Stored dataset items
====

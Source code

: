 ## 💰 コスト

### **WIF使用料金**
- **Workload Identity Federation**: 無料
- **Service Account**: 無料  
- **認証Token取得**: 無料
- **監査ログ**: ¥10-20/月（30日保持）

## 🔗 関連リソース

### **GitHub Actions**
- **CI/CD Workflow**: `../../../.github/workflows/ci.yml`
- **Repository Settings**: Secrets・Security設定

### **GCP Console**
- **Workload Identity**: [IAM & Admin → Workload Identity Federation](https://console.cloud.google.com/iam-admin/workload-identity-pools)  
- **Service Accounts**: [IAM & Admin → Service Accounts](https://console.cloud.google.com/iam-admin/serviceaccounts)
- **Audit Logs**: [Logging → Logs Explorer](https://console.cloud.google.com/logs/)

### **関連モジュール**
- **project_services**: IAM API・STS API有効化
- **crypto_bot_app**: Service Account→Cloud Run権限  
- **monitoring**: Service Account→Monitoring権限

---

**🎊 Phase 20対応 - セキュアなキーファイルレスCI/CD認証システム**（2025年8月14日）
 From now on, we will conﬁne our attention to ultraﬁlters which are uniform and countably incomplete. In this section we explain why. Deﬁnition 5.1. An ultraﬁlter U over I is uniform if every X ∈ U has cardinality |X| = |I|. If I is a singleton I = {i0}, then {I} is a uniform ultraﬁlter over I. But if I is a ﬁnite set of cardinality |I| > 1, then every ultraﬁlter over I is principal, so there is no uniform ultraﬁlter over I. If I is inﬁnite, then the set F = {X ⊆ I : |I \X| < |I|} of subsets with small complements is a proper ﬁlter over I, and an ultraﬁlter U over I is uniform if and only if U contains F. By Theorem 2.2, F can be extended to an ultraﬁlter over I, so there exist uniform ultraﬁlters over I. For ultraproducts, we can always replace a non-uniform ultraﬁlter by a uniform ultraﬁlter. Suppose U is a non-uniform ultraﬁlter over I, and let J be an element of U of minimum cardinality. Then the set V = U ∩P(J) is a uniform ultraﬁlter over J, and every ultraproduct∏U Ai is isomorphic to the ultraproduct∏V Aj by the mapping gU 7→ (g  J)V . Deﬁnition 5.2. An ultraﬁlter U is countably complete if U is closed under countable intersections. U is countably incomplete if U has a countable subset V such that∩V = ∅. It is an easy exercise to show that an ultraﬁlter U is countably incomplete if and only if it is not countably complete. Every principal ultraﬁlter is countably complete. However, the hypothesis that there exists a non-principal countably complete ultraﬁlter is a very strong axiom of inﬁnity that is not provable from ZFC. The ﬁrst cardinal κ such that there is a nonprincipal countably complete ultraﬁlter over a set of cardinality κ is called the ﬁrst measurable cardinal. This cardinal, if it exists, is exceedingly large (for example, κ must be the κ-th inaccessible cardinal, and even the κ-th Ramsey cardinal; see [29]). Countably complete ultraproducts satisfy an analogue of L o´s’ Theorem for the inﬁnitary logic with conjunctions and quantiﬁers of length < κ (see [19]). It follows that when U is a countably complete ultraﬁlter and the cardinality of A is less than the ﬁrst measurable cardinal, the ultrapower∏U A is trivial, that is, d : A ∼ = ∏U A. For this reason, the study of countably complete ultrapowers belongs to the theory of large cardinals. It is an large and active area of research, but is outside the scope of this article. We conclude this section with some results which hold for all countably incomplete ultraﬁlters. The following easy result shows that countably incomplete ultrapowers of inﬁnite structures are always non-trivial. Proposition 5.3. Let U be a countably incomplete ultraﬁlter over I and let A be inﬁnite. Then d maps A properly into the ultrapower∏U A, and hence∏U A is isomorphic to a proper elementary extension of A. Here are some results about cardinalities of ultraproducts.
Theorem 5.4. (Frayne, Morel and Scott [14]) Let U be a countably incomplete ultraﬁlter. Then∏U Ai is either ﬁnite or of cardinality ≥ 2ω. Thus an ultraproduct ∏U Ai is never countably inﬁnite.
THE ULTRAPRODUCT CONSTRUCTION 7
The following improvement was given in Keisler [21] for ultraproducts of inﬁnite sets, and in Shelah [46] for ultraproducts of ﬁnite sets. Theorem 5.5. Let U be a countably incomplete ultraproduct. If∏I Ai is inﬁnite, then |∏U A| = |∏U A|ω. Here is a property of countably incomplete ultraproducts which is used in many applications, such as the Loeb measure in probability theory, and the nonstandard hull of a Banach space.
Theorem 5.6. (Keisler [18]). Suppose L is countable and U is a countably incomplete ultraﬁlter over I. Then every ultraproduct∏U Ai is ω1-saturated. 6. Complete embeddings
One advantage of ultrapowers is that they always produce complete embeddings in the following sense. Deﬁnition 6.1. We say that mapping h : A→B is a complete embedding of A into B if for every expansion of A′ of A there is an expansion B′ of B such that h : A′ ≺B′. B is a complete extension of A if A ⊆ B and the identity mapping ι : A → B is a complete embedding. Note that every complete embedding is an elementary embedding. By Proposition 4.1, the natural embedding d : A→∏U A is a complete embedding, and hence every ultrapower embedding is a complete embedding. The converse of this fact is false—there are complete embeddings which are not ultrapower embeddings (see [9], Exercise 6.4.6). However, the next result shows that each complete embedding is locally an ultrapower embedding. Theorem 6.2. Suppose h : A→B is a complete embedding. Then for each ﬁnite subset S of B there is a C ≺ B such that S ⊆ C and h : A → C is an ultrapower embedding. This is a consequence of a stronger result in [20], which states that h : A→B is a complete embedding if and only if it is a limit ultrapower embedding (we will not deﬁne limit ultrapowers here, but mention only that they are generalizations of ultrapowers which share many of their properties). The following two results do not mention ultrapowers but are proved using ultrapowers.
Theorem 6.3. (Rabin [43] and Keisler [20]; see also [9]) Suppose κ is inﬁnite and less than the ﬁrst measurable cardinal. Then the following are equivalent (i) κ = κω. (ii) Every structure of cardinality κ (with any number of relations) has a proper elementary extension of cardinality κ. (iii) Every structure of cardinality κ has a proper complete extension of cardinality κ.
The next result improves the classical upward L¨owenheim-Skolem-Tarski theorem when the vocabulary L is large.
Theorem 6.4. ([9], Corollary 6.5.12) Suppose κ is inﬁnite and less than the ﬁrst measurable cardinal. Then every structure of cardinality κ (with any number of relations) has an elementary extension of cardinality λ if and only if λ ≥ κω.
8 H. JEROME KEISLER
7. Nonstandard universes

====

Find "- **crypto_bot_app**: Service" in the entries above and copy that whole line exactly, then each line after it through the line that contains "20対応 - セキュアなキーファイルレスCI/CD認証システム**（2025年8月14日）".

- **crypto_bot_app**: Service Account→Cloud Run権限  
- **monitoring**: Service Account→Monitoring権限

---

**🎊 Phase 20対応 - セキュアなキーファイルレスCI/CD認証システム**（2025年8月14日）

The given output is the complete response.